Spearville Elementary school in western Kansas is coming under fire for a cross displayed the building’s roof. A resident complained about it, and now, an organization that advocates for the separation of church and state has asked that the cross be removed.
Spearville is the only public school in the district, and is home to grades from kindergarten through fifth grade.
Americans United for Separation of Church and State (AUSCS) has said that the cross violates the First Amendment in that it “conveys or attempts to convey a message that religion or a particular religious belief is favored or preferred.”

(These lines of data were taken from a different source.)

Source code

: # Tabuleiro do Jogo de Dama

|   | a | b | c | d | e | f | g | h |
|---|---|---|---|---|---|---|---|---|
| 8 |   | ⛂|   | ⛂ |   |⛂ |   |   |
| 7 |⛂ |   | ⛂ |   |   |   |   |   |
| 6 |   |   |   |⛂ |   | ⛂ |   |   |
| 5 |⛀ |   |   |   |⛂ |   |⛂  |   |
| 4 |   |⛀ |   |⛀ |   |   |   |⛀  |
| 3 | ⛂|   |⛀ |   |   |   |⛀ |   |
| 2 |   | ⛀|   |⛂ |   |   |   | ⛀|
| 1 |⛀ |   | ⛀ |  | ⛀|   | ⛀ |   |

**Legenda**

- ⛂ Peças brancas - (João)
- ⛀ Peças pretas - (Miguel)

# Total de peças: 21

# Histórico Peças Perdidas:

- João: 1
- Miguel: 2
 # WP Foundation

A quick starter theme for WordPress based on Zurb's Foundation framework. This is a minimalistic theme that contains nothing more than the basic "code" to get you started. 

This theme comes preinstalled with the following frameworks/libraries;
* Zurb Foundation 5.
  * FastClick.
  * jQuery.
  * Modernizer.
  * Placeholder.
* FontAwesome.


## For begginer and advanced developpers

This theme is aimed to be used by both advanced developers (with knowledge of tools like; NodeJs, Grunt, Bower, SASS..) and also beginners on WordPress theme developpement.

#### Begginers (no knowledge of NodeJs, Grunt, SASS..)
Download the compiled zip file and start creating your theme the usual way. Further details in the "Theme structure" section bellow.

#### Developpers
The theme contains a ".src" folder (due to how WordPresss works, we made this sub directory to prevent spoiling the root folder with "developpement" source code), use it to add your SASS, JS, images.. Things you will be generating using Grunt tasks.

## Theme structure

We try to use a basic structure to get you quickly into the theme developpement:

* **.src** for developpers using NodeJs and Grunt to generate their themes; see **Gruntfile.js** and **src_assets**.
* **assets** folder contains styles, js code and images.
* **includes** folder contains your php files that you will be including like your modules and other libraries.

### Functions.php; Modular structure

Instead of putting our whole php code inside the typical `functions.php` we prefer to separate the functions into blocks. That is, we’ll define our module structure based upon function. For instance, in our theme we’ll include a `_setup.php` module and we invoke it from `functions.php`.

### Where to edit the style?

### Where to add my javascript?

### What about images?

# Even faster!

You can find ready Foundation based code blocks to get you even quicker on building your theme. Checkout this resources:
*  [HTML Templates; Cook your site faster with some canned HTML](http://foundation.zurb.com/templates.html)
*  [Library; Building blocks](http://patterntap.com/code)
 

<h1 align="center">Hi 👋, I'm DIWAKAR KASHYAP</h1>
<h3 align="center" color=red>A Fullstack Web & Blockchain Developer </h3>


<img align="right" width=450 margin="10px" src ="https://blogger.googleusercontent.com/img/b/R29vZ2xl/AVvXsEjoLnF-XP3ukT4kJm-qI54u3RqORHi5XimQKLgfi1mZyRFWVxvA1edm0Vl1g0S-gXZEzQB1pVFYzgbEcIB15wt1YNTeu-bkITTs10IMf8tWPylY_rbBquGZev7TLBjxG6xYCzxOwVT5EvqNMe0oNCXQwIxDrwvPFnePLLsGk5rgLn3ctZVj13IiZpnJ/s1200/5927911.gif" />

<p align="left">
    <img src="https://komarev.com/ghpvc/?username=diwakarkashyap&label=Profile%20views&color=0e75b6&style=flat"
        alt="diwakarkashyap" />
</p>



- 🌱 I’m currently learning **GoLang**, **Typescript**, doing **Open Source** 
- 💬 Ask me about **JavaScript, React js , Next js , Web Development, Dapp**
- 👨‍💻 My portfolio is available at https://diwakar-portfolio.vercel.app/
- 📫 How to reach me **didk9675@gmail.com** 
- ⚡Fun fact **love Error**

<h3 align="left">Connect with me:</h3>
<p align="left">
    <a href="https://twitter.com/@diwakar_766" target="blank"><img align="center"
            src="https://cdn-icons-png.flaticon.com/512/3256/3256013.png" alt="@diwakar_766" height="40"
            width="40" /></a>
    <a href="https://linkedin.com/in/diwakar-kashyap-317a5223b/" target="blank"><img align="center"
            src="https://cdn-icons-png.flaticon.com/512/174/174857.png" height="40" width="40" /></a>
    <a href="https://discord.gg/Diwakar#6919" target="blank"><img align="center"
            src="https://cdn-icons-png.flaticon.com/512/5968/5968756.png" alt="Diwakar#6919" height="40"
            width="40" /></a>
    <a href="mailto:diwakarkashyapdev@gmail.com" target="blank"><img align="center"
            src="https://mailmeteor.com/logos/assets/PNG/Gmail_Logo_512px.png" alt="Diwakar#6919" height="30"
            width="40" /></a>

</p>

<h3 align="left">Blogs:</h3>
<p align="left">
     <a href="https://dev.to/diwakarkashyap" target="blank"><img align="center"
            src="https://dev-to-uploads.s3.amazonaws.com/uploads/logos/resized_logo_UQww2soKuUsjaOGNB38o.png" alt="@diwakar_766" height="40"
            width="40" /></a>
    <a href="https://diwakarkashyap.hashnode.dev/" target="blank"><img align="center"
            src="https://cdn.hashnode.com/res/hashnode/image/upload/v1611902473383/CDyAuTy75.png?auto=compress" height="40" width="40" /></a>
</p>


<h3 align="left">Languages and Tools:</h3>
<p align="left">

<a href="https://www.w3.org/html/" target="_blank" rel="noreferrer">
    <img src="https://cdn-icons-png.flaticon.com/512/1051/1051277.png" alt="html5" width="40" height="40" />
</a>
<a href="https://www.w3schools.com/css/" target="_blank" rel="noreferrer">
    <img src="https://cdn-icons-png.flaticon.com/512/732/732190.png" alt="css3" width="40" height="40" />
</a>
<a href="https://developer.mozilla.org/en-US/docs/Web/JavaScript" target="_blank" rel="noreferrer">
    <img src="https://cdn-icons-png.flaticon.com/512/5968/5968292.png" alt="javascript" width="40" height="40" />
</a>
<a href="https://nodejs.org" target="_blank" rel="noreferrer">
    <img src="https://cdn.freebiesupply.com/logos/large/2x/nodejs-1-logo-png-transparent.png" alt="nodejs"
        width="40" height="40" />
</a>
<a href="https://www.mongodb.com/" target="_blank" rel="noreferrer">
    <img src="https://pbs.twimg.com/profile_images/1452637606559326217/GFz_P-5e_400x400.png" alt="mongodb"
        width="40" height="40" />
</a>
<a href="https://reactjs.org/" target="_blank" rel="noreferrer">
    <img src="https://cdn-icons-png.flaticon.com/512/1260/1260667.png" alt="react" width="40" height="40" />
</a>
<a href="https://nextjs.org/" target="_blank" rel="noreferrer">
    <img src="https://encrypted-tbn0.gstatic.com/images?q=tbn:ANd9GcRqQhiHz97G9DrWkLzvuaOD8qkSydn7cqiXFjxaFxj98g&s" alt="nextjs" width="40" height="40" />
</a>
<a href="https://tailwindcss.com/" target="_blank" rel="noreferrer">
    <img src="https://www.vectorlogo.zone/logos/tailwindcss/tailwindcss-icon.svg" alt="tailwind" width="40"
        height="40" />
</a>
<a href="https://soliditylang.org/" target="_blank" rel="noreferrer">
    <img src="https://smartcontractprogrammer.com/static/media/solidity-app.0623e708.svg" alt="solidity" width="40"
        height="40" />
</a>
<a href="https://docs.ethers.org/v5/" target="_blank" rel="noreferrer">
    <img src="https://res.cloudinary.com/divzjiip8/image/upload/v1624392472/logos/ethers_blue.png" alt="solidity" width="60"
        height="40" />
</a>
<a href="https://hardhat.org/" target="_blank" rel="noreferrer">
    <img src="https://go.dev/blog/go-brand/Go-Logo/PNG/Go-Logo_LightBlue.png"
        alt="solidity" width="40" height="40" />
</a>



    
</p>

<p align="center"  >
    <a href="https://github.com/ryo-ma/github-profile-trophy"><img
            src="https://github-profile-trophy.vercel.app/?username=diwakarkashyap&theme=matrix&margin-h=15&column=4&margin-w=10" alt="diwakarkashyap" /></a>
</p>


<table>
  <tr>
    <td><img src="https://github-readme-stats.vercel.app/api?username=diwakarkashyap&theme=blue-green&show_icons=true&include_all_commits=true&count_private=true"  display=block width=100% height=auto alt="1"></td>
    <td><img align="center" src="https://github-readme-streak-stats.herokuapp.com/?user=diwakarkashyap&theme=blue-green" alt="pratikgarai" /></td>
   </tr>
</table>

In November, the group sent the school a letter asking for a response within 30 days, and followed it up with another letter on January 9. The school district has chosen not to respond, although a board member has been noted as calling the request “ridiculous.”
The School’s Board of Education has said that the cross will not be removed until a formal lawsuit is filed.
School Superintendent Daryl Stegman commented that “the community stood very firmly that they didn’t want to do anything unless they have to.”
“Worst comes to worst I think you have to take it off,” said Stegman.
Although in past cases, the Supreme Court has upheld religious displays on certain government buildings, different rules may apply in this case because the building in question is an elementary school.
Ultimately, the difference comes down to the fact that schooling at this level is compulsory: children have to attend school.
“Students don’t have a choice to be there,” said Ian smith, an attorney for AUSCS. “Something that might be OK elsewhere is not necessarily going to be OK in a public school.”
As Jeffrey Jackson, law professor at Washburn University in Topeka, said, students at this young age are “fairly impressionable and more vulnerable for indoctrination in religion.”
The school was built in 1925 and was initially a Catholic school, but was transferred to the local district in 1975. Because of its old age, it might be able to seek protection as a historical building. As such, Jackson said that the cross could be viewed a historical rather than religious element of the building.
Smith has said that if the school does not comply and take down the cross, the group will explore further legal options.